* [Task to complete]
In the data that follows, find each line containing "これを用いて" and copy it.

* [Input]

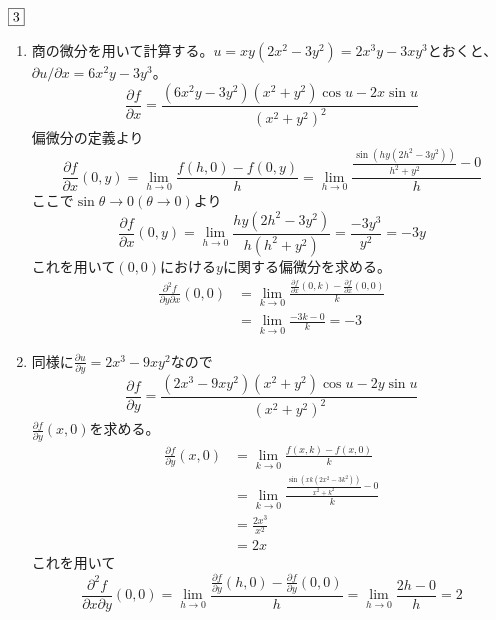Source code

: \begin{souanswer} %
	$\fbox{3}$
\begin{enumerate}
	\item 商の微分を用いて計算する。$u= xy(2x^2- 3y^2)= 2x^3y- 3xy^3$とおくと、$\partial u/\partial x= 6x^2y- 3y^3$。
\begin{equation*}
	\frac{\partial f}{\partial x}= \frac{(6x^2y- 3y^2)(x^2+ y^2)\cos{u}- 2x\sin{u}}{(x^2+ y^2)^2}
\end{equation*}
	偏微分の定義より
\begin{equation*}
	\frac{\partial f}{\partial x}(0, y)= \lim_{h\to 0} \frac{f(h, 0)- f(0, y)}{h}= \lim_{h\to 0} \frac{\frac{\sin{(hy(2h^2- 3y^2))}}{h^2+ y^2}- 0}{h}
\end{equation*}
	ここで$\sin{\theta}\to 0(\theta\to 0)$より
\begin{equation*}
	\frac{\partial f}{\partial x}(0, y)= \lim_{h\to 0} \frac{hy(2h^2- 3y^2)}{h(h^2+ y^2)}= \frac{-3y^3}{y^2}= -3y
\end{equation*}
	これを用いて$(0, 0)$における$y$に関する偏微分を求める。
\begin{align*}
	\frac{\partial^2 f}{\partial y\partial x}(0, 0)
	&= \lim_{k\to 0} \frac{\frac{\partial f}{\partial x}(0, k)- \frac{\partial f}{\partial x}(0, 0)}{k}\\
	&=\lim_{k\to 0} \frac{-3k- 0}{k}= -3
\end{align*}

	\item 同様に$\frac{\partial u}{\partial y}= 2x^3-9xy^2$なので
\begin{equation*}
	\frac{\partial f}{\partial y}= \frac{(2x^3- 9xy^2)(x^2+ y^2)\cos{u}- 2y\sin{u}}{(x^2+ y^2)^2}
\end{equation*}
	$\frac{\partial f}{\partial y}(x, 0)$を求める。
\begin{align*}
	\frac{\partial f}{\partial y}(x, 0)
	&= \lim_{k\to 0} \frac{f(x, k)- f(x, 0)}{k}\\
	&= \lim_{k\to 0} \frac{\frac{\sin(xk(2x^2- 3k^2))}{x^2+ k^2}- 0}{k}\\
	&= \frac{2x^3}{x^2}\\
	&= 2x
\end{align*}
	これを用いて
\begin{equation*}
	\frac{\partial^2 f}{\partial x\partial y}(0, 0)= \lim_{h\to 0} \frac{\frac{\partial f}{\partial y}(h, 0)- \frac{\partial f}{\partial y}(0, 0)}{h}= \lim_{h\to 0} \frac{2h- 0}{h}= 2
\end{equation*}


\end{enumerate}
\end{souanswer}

* * *

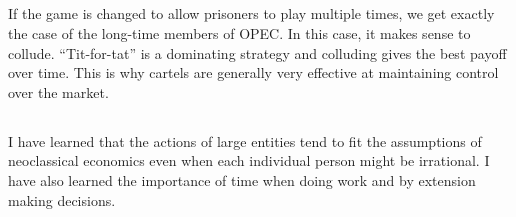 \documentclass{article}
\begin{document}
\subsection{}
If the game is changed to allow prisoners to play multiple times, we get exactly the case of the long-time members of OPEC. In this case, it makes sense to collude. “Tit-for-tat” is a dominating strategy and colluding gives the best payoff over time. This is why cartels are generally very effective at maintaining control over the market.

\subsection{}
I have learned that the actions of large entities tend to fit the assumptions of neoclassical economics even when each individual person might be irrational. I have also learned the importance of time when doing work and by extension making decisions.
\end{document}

* [Solution for this problem]
	これを用いて$(0, 0)$における$y$に関する偏微分を求める。
	これを用いて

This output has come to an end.